Record excerpts ▸
•••••

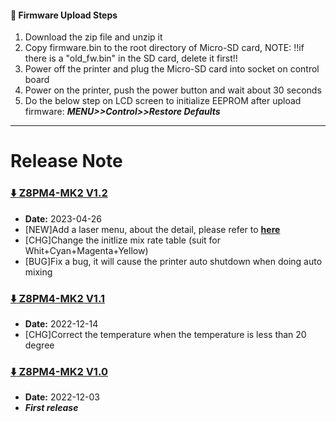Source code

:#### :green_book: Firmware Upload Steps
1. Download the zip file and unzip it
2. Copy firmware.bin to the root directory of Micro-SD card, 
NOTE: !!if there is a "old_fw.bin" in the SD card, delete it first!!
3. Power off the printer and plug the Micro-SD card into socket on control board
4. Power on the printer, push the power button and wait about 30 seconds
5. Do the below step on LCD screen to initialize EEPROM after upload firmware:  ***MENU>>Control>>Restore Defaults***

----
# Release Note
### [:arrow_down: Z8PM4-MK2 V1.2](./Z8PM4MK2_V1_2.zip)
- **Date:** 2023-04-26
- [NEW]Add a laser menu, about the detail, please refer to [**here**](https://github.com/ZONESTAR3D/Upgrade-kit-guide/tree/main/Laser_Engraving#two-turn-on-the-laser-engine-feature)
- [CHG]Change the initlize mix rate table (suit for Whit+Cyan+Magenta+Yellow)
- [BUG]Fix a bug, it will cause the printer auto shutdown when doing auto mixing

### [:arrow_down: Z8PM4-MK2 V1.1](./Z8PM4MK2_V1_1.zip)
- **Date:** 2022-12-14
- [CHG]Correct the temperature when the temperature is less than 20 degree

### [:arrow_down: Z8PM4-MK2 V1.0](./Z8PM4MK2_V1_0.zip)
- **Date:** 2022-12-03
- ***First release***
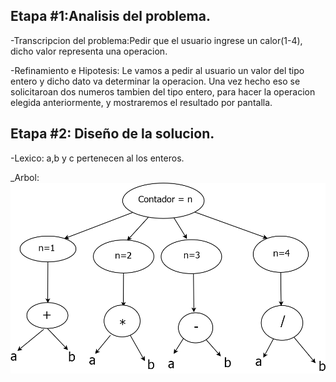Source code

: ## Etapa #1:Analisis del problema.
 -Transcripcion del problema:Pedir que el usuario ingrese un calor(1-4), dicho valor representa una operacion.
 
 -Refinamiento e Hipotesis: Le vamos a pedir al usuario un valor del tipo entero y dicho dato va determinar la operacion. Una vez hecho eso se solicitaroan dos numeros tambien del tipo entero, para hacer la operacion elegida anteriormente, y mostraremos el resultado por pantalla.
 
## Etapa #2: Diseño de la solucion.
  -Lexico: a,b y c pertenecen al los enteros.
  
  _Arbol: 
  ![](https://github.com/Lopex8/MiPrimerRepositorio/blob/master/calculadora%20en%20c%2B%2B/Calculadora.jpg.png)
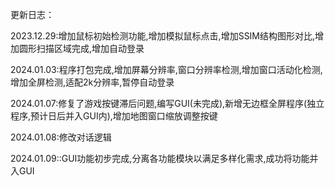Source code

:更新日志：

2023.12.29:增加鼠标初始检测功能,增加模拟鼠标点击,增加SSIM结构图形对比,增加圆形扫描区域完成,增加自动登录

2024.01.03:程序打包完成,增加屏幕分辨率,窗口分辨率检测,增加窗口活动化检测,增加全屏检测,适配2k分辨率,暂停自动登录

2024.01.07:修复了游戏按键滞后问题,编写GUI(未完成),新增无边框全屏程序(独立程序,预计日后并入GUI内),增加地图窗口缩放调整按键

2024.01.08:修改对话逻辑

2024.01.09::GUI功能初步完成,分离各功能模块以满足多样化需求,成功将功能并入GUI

•••••

Exercise ▸
Copy word for word the span of the records above that begins at the line with "- [CHG]Correct the" and ends at the line with "-Transcripcion del problema:Pedir", including those two lines but not the pictures.

Solution ▸
- [CHG]Correct the temperature when the temperature is less than 20 degree

### [:arrow_down: Z8PM4-MK2 V1.0](./Z8PM4MK2_V1_0.zip)
- **Date:** 2022-12-03
- ***First release***
Source code

: ## Etapa #1:Analisis del problema.
 -Transcripcion del problema:Pedir que el usuario ingrese un calor(1-4), dicho valor representa una operacion.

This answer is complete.